4. Stop launching copycat products
It seems like most of the new software startups these days are launching products that copy apps that have been around for years, with no differentiating feature set.
I love Product Hunt. It's a great way to discover the newest apps (and other things) and put your finger on the pulse of Silicon Valley software. For every unique, useful, powerful and interesting new app on Product Hunt, there are several boring, copycat, been-there-done-that apps.
Really? It's 2017 and you're living in a two-bedroom apartment with eight people in Silicon Valley to make a yellow sticky note app, a minimalist online writing site or a consultant time-tracking app? Those app ideas have been tried and have failed a thousand times. Think of something new.
5. Stop naming your product or company with an "LY" on the end
So you have an outline app. Do you have to call it Outlinely? Does a customer service app have to be called Customerly? And I don't even want to know what Zittly is. (I'm not kidding. These are the actual names of apps that have emerged in the past month or so.)
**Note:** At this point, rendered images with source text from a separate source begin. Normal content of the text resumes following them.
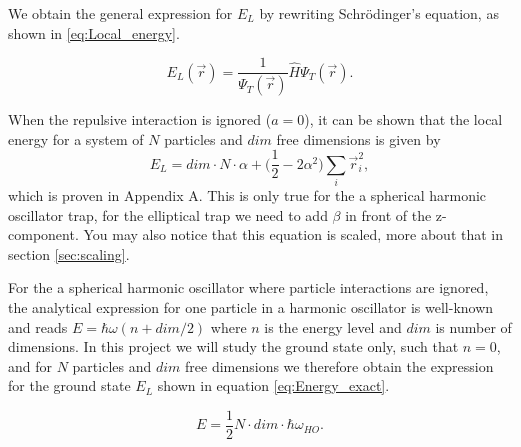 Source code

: \documentclass[norsk,a4paper,12pt]{article}
\begin{document}
We obtain the general  expression for $E_L$ by rewriting Schr\"{o}dinger's equation, as shown in \ref{eq:Local_energy}.

\begin{equation}
E_L(\vec{r})=\frac{1}{\Psi_T(\vec{r})}\hat{H}\Psi_T(\vec{r}).
\label{eq:Local_energy}
\end{equation}

When the repulsive interaction is ignored ($a=0$), it can be shown that the local energy for a system of $N$ particles and $dim$ free dimensions is given by
\begin{equation}
E_L=dim\cdot N\cdot \alpha + \Big(\frac{1}{2}-2\alpha^2\Big)\sum_i\vec{r}_i^2,
\end{equation}
which is proven in Appendix A. This is only true for the a spherical harmonic oscillator trap, for the elliptical trap we need to add $\beta$ in front of the z-component. You may also notice that this equation is scaled, more about that in section \ref{sec:scaling}.

For the a spherical harmonic oscillator where particle interactions are ignored, the analytical expression for one particle in a harmonic oscillator is well-known and reads $E = \hbar\omega(n + dim/2)$ where $n$ is the energy level and $dim$ is number of dimensions. In this project we will study the ground state only, such that $n=0$, and for $N$ particles and $dim$ free dimensions we therefore obtain the expression for the ground state $E_L$ shown in equation \ref{eq:Energy_exact}.

\begin{equation}
E = \frac{1}{2}N\cdot dim\cdot\hbar\omega_{HO}.
\label{eq:Energy_exact}
\end{equation}
\end{document}
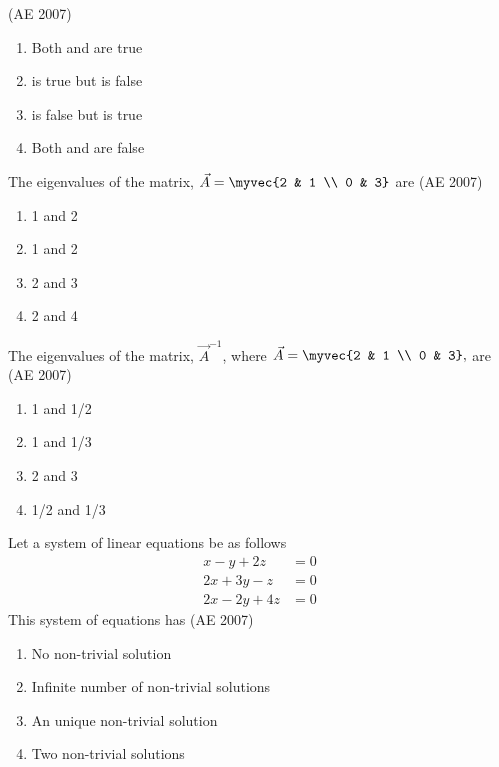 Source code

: \hfill (AE 2007)
    \begin{enumerate}
        \item Both  and  are true
        \item {} is true but  is false
        \item {} is false but  is true
        \item Both  and  are false
    \end{enumerate}
%
    \item The eigenvalues of the matrix, 
$	    \vec{A} =
    \myvec{2 & 1 \\
        0 & 3}
	$
    are 
\hfill (AE 2007)
    \begin{multicols}{4}
    \begin{enumerate}
        \item 1 and 2 
        \item 1 and 2
        \item 2 and 3 
        \item 2 and 4
    \end{enumerate}
    \end{multicols}
%
    \item The eigenvalues of the matrix, $\vec{A}^{-1}$, where 
	    $\vec{A} = \myvec{2 & 1 \\
    0 & 3},$
    are 
\hfill (AE 2007)
    \begin{multicols}{4}
    \begin{enumerate}
        \item 1 and 1/2 
        \item 1 and 1/3
        \item 2 and 3 
        \item 1/2 and 1/3
    \end{enumerate}
    \end{multicols}
    \item Let a system of linear equations be as follows
    \begin{align*}
        x - y + 2z &= 0 \\
        2x + 3y - z &= 0 \\
        2x - 2y + 4z &= 0
    \end{align*}
    This system of equations has
\hfill (AE 2007)
    \begin{enumerate}
        \item No non-trivial solution
        \item Infinite number of non-trivial solutions
        \item An unique non-trivial solution
        \item Two non-trivial solutions
    \end{enumerate}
If you want more advice, I'll create an app called Advicely.
6. Stop acquiring companies and products just to kill them
Silicon Valley companies tend to acquire promising startups. Sometimes they unceremoniously kill them off -- not because they're failing but because they're succeeding.
In some cases, the enthusiasm for the product is so high a grassroots effort emerges to simulate or open source it. But these rarely succeed in the market.
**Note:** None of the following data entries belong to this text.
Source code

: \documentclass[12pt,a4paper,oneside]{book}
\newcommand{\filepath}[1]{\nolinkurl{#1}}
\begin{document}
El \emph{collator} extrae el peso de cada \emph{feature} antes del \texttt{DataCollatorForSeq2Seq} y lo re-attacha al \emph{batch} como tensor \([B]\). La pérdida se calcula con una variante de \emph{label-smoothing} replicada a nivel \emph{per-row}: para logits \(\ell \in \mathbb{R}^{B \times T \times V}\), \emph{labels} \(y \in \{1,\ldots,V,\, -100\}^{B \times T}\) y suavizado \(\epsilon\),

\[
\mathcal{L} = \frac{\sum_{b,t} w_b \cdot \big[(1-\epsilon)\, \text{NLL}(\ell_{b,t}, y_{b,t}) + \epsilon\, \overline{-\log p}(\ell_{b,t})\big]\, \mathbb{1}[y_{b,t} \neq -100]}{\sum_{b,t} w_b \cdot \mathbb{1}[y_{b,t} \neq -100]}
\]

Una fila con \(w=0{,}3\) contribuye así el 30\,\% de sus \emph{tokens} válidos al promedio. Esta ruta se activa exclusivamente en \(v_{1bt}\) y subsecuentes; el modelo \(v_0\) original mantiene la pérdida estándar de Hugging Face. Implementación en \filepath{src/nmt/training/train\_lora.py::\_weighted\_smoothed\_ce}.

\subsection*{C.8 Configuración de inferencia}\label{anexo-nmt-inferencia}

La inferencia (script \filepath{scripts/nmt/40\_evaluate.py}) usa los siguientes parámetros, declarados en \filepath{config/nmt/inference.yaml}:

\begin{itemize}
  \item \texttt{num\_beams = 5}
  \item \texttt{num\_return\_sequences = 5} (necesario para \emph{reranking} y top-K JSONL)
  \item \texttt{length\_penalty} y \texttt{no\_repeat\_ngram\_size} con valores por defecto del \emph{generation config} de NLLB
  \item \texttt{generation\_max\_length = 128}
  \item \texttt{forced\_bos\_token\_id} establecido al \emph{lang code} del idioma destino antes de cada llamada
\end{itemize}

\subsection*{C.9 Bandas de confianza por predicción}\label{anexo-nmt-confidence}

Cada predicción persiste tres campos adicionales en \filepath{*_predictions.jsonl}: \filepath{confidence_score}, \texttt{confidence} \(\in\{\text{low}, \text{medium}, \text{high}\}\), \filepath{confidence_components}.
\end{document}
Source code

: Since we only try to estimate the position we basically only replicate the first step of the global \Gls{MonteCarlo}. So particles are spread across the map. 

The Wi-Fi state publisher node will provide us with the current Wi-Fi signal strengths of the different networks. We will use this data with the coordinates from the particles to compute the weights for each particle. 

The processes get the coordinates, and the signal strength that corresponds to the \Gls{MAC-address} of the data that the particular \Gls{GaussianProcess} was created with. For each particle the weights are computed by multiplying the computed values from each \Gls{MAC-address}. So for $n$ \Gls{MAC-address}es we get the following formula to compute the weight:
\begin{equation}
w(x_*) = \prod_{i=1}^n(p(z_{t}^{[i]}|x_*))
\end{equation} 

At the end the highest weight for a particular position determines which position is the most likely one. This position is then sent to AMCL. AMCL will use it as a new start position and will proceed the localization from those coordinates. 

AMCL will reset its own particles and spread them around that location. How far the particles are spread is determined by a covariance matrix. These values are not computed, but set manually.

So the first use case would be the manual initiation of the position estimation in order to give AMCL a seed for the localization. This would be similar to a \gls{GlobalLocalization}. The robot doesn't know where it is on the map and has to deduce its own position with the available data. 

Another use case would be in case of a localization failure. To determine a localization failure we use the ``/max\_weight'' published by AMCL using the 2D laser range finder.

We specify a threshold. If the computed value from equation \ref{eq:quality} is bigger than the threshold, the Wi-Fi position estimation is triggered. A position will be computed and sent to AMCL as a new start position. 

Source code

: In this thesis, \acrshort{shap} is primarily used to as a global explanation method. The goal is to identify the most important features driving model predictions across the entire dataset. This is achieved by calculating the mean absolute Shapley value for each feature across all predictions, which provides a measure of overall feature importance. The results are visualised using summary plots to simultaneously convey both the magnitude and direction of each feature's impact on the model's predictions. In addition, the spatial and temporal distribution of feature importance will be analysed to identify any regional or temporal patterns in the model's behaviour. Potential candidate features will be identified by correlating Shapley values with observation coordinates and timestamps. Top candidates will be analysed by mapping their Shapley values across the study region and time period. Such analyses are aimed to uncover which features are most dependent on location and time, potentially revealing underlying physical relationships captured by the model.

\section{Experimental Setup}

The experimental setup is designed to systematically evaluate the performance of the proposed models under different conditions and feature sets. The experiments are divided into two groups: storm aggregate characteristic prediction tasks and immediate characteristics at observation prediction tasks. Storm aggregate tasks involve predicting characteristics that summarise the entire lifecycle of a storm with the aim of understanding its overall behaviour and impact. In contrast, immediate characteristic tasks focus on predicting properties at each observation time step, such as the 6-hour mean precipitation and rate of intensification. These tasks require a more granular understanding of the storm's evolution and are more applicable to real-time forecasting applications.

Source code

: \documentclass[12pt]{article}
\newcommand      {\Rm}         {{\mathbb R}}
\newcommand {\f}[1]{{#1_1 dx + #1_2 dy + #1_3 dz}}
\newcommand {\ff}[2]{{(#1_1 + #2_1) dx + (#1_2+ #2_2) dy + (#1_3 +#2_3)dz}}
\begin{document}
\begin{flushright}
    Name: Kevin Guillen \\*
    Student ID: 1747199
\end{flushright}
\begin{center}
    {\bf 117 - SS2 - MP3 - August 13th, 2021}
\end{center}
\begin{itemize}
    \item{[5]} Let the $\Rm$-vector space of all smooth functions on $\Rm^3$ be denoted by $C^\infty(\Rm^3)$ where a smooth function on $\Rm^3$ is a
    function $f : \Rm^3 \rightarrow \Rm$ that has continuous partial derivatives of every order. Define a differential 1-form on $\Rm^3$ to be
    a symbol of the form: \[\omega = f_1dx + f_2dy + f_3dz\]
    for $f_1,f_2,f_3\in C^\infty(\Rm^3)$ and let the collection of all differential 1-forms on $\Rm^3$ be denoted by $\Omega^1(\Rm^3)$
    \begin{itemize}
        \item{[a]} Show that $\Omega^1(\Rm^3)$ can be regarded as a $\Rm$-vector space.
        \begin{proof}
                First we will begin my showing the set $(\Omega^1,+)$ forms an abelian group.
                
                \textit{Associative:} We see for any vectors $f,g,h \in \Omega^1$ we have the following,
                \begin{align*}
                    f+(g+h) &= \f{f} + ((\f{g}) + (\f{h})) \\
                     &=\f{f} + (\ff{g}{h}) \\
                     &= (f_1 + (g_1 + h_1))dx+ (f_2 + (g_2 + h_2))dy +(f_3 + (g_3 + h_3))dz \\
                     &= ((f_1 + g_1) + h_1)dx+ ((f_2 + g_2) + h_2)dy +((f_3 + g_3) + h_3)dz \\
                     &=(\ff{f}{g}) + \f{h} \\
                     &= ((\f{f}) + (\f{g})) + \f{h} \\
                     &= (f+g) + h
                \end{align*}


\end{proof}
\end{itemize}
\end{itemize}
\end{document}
Some of the greatest apps and sites ever created were acquired as they were rising in popularity, then terminated. Remember Posterous, Pownce, Dodgeball, reMail, Nextstop and Friendfeed? These were all innovative, powerful, well-designed apps or services that were terminated on purpose because they were so good.
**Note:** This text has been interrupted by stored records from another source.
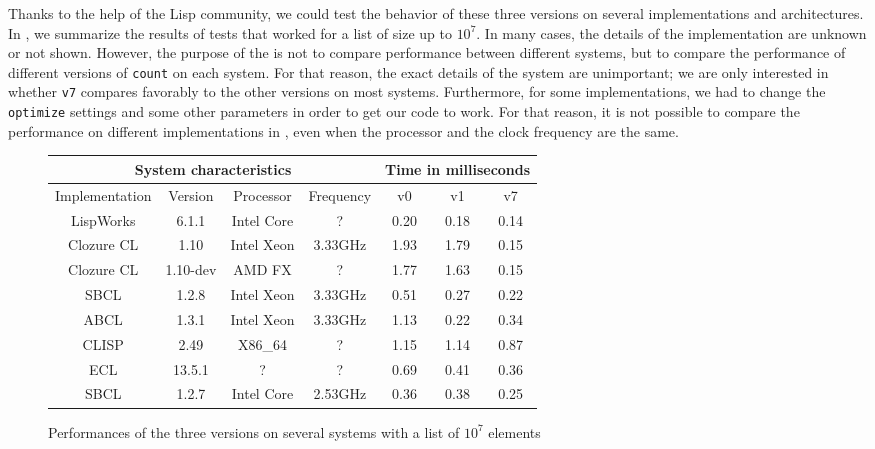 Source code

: 
Thanks to the help of the Lisp community, we could test the behavior
of these three versions on several implementations and architectures.
In , we summarize the results of tests that worked
for a list of size up to $10^7$.  In many cases, the details of the
implementation are unknown or not shown.  However, the purpose of the
 is not to compare performance between different
systems, but to compare the performance of different versions of
\texttt{count} on each system.  For that reason, the exact details of
the system are unimportant; we are only interested in whether
\texttt{v7} compares favorably to the other versions on most systems.
Furthermore, for some implementations, we had to change the
\texttt{optimize} settings and some other parameters in order to get
our code to work.  For that reason, it is not possible to compare the
performance on different implementations in , even
when the processor and the clock frequency are the same.

\begin{figure}[htb]
\centering
\begin{tabular}{|c|c|c|c|c|c|c|}
\hline
\multicolumn{4}{|c|}{System characteristics}  & \multicolumn{3}{|c|}{Time in milliseconds}\\ \hline
Implementation & Version      & Processor                  & Frequency          & v0 & v1 & v7 \\ \hline
LispWorks  & 6.1.1            & Intel Core &  ?                 & 0.20 & 0.18 & 0.14 \\ \hline
Clozure CL & 1.10     & Intel Xeon & 3.33GHz            & 1.93 & 1.79 & 0.15 \\ \hline
Clozure CL & 1.10-dev & AMD FX & ? & 1.77 & 1.63 & 0.15 \\ \hline
SBCL       & 1.2.8 & Intel Xeon & 3.33GHz            & 0.51 & 0.27 & 0.22 \\ \hline
ABCL       & 1.3.1            & Intel Xeon & 3.33GHz            & 1.13 & 0.22 & 0.34 \\ \hline
CLISP      & 2.49             & X86\_64                    &   ?                & 1.15 & 1.14 & 0.87 \\ \hline
ECL        & 13.5.1           & ?                          &   ?                & 0.69 & 0.41 & 0.36 \\ \hline
SBCL       & 1.2.7 & Intel Core & 2.53GHz      & 0.36 & 0.38 & 0.25 \\ \hline
\end{tabular}
\caption{\label{f-systems} Performances of the three versions on several systems with a list of $10^7$ elements}
\end{figure}

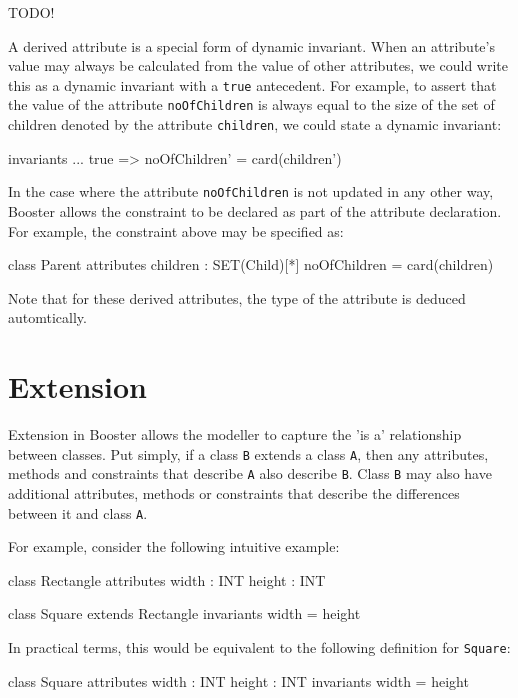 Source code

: TODO!

A derived attribute is a special form of dynamic invariant.  When an
attribute's value may always be calculated from the value of other
attributes, we could write this as a dynamic invariant with a
\verb|true| antecedent.  For example, to assert that the value of the
attribute \verb|noOfChildren| is always equal to the size of the set
of children denoted by the attribute \verb|children|, we could state
a dynamic invariant:

\begin{code}
invariants
  ...
  true => noOfChildren' = card(children')
\end{code}

In the case where the attribute \verb|noOfChildren| is not updated in
any other way, Booster allows the constraint to be declared as part of
the attribute declaration.  For example, the constraint above may be
specified as:

\begin{code}
class Parent {
  attributes
    children : SET(Child)[*]
    noOfChildren = card(children)
}
\end{code}

Note that for these derived attributes, the type of the attribute is
deduced automtically.

\section{Extension}

Extension in Booster allows the modeller to capture the 'is a'
relationship between classes.  Put simply, if a class \verb|B| extends
a class \verb|A|, then any attributes, methods and constraints that
describe \verb|A| also describe \verb|B|.  Class \verb|B| may also
have additional attributes, methods or constraints that describe the
differences between it and class \verb|A|.

For example, consider the following intuitive example:

\begin{code}
class Rectangle {
  attributes
    width : INT
    height : INT
}

class Square extends Rectangle {
  invariants
    width = height
}
\end{code}

In practical terms, this would be equivalent to the following
definition for \verb|Square|:

\begin{code}
class Square {
  attributes
    width : INT
    height : INT
  invariants
    width = height
}
\end{code}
Stop it, Silicon Valley. Stop using your billions to crush innovation for your own gain.
7. Stop taking away great features users love
In the past few years, major Silicon Valley companies have taken brilliant features that everybody was enjoying and unceremoniously killed them off.
Google Photos is a great example. When Google started stripping Google+ for parts, the photo features were removed and spun out as the separate Google Photos service.
Google also "improved" it by neutering the photo-editing features. Now, you can hardly do anything to pictures using the editing tools beyond cropping, adjusting "light," "color" and "pop" or choosing one of their ugly filters. Ironically, Google owns Snapseed, which is by far the best mobile photo-editing tool.
The website hosting and design company Squarespace used to let you send blog posts via email. This was a fantastic and convenient feature (pioneered by the aforementioned Posterous). Recently, the company announced the termination of this great feature.